# Chapter 6: Federated Learning Simulations

| Chapter  | Colab   | Kaggle          | Gradient      | Studio Lab             | Binder             |
|:---------|:--------|:----------------|:--------------|:-----------------------|:-------------------|
| [Chapter 6: Federated Learning Simulations](6_more_state_of_the_art_research_questions/Chapter_6_Federated_Learning_Simulations.ipynb)               | [![Open In Colab](https://colab.research.google.com/assets/colab-badge.svg)](https://colab.research.google.com/github/matthew-mcateer/practicing_trustworthy_machine_learning/blob/main/6_more_state_of_the_art_research_questions/Chapter_6_Federated_Learning_Simulations.ipynb)          | [![Kaggle](https://kaggle.com/static/images/open-in-kaggle.svg)](https://kaggle.com/kernels/welcome?src=https://github.com/matthew-mcateer/practicing_trustworthy_machine_learning/blob/main/6_more_state_of_the_art_research_questions/Chapter_6_Federated_Learning_Simulations.ipynb)          | [![Gradient](https://assets.paperspace.io/img/gradient-badge.svg)](https://console.paperspace.com/github/matthew-mcateer/practicing_trustworthy_machine_learning/blob/main/6_more_state_of_the_art_research_questions/Chapter_6_Federated_Learning_Simulations.ipynb)          | [![Open In SageMaker Studio Lab](https://studiolab.sagemaker.aws/studiolab.svg)](https://studiolab.sagemaker.aws/import/github/matthew-mcateer/practicing_trustworthy_machine_learning/blob/main/6_more_state_of_the_art_research_questions/Chapter_6_Federated_Learning_Simulations.ipynb)          | [![Binder](https://mybinder.org/badge_logo.svg)](https://mybinder.org/v2/gh/matthew-mcateer/practicing_trustworthy_machine_learning/HEAD?urlpath=https%3A%2F%2Fgithub.com%2Fmatthew-mcateer%2Fpracticing_trustworthy_machine_learning%2Fblob%2Fmain%2F6_more_state_of_the_art_research_questions%2FChapter_6_Federated_Learning_Simulations.ipynb)         |


<!--
Originally found on GitHub at https://github.com/matthew-mcateer/practicing_trustworthy_machine_learning/blob/main/6_more_state_of_the_art_research_questions/Chapter_6_Federated_Learning_Simulations.ipynb
-->


## FLUTE: Federated Learning Utilities and Tools for Experimentation

Federated learning (FL) provides privacy and accountability benefits to machine learning pipelines.
However, like any distributed system, there come additional engineering challenges.
One thing that can make federated learning easier is being able to simulate your FL approach ahead of time.

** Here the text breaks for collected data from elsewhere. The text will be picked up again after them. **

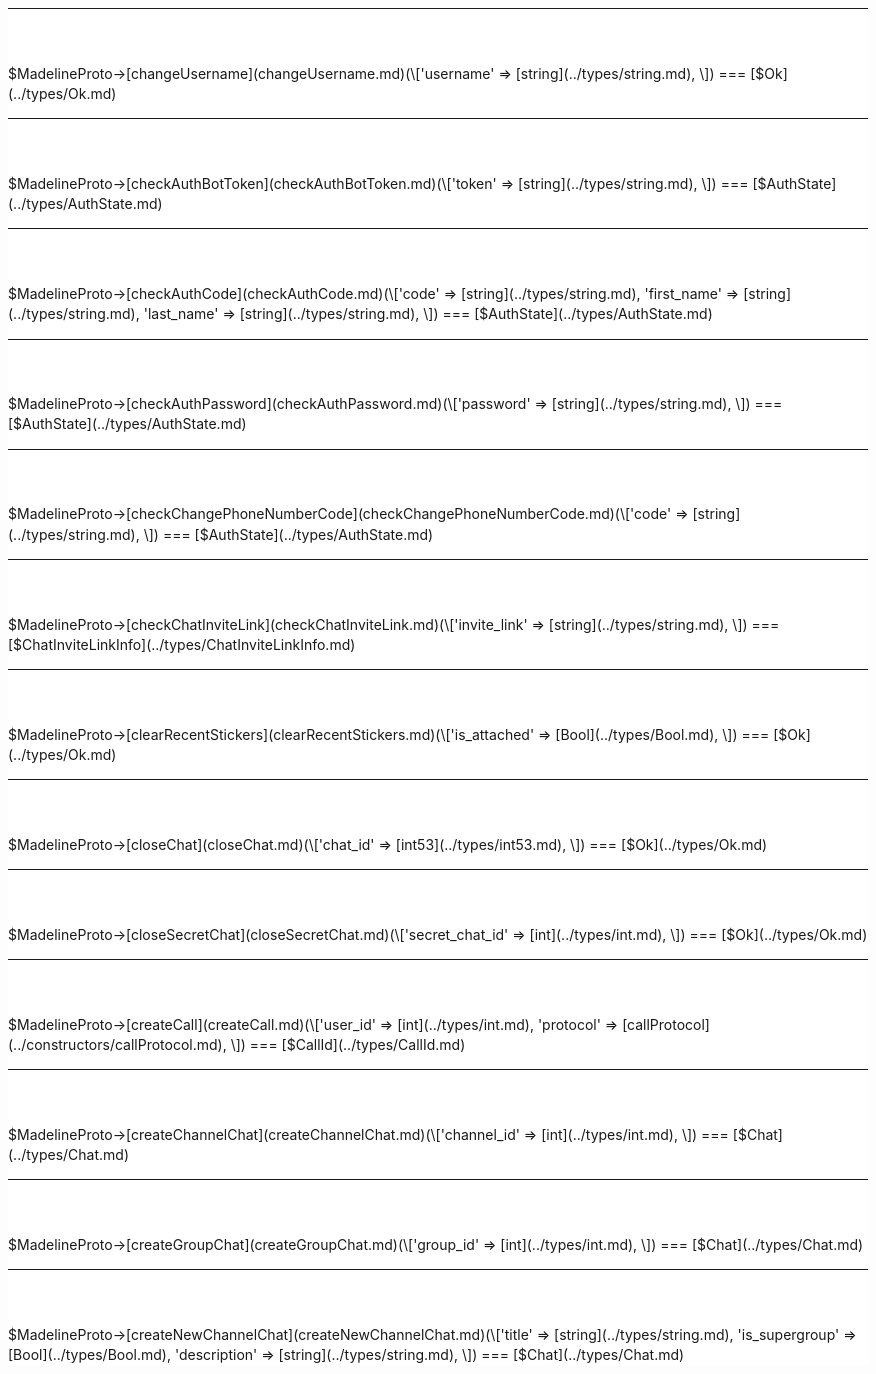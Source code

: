 ***
<br><br>$MadelineProto->[changeUsername](changeUsername.md)(\['username' => [string](../types/string.md), \]) === [$Ok](../types/Ok.md)<a name="changeUsername"></a>  

***
<br><br>$MadelineProto->[checkAuthBotToken](checkAuthBotToken.md)(\['token' => [string](../types/string.md), \]) === [$AuthState](../types/AuthState.md)<a name="checkAuthBotToken"></a>  

***
<br><br>$MadelineProto->[checkAuthCode](checkAuthCode.md)(\['code' => [string](../types/string.md), 'first_name' => [string](../types/string.md), 'last_name' => [string](../types/string.md), \]) === [$AuthState](../types/AuthState.md)<a name="checkAuthCode"></a>  

***
<br><br>$MadelineProto->[checkAuthPassword](checkAuthPassword.md)(\['password' => [string](../types/string.md), \]) === [$AuthState](../types/AuthState.md)<a name="checkAuthPassword"></a>  

***
<br><br>$MadelineProto->[checkChangePhoneNumberCode](checkChangePhoneNumberCode.md)(\['code' => [string](../types/string.md), \]) === [$AuthState](../types/AuthState.md)<a name="checkChangePhoneNumberCode"></a>  

***
<br><br>$MadelineProto->[checkChatInviteLink](checkChatInviteLink.md)(\['invite_link' => [string](../types/string.md), \]) === [$ChatInviteLinkInfo](../types/ChatInviteLinkInfo.md)<a name="checkChatInviteLink"></a>  

***
<br><br>$MadelineProto->[clearRecentStickers](clearRecentStickers.md)(\['is_attached' => [Bool](../types/Bool.md), \]) === [$Ok](../types/Ok.md)<a name="clearRecentStickers"></a>  

***
<br><br>$MadelineProto->[closeChat](closeChat.md)(\['chat_id' => [int53](../types/int53.md), \]) === [$Ok](../types/Ok.md)<a name="closeChat"></a>  

***
<br><br>$MadelineProto->[closeSecretChat](closeSecretChat.md)(\['secret_chat_id' => [int](../types/int.md), \]) === [$Ok](../types/Ok.md)<a name="closeSecretChat"></a>  

***
<br><br>$MadelineProto->[createCall](createCall.md)(\['user_id' => [int](../types/int.md), 'protocol' => [callProtocol](../constructors/callProtocol.md), \]) === [$CallId](../types/CallId.md)<a name="createCall"></a>  

***
<br><br>$MadelineProto->[createChannelChat](createChannelChat.md)(\['channel_id' => [int](../types/int.md), \]) === [$Chat](../types/Chat.md)<a name="createChannelChat"></a>  

***
<br><br>$MadelineProto->[createGroupChat](createGroupChat.md)(\['group_id' => [int](../types/int.md), \]) === [$Chat](../types/Chat.md)<a name="createGroupChat"></a>  

***
<br><br>$MadelineProto->[createNewChannelChat](createNewChannelChat.md)(\['title' => [string](../types/string.md), 'is_supergroup' => [Bool](../types/Bool.md), 'description' => [string](../types/string.md), \]) === [$Chat](../types/Chat.md)<a name="createNewChannelChat"></a>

One such tool for this is Microsoft's FLUTE tool, which lets you use a multi-GPU environment to simulate federated learning algorithms that have been spread out among many different devices.

In [None]:
# Recommend checking that you have multiple indexable GPUs for these simulations
!nvidia-smi

## Installation

The FLUTE requirements are listed in the `requirements.txt`. Ideally this installation should be done inside of a virtual environment or docker container

FLUTE uses [`torch.distributed API`](https://pytorch.org/docs/stable/distributed.html) as its main communication backbone, supporting three built-in backends.
The authors recommend using the NCCL backend for distributed GPU training and Gloo for distributed CPU training.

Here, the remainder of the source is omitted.